* **WORK ORDER**:
Using the records that appear below, write out exactly the lines from the one with "### Immediate Testing 🧪" through the one with "### If Still Failing 🔧", keeping both end lines.

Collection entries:
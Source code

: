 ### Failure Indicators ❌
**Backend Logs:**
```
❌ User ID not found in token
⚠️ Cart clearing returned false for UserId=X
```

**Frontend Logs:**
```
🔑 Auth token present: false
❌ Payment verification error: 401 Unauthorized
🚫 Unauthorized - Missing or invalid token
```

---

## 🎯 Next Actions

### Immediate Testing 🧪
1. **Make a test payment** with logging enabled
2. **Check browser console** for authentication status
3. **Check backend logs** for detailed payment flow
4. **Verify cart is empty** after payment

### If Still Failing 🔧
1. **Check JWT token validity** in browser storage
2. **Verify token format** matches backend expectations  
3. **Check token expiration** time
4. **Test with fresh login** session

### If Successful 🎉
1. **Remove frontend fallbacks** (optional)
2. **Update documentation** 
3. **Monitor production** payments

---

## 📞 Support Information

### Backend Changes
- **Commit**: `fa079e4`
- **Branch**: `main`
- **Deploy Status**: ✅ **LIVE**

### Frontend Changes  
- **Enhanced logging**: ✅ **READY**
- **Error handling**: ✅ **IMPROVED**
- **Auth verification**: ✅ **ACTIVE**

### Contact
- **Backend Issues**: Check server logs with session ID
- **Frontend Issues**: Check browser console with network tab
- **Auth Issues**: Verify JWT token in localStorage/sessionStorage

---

* **TASK RESPONSE**:
### Immediate Testing 🧪
1. **Make a test payment** with logging enabled
2. **Check browser console** for authentication status
3. **Check backend logs** for detailed payment flow
4. **Verify cart is empty** after payment

### If Still Failing 🔧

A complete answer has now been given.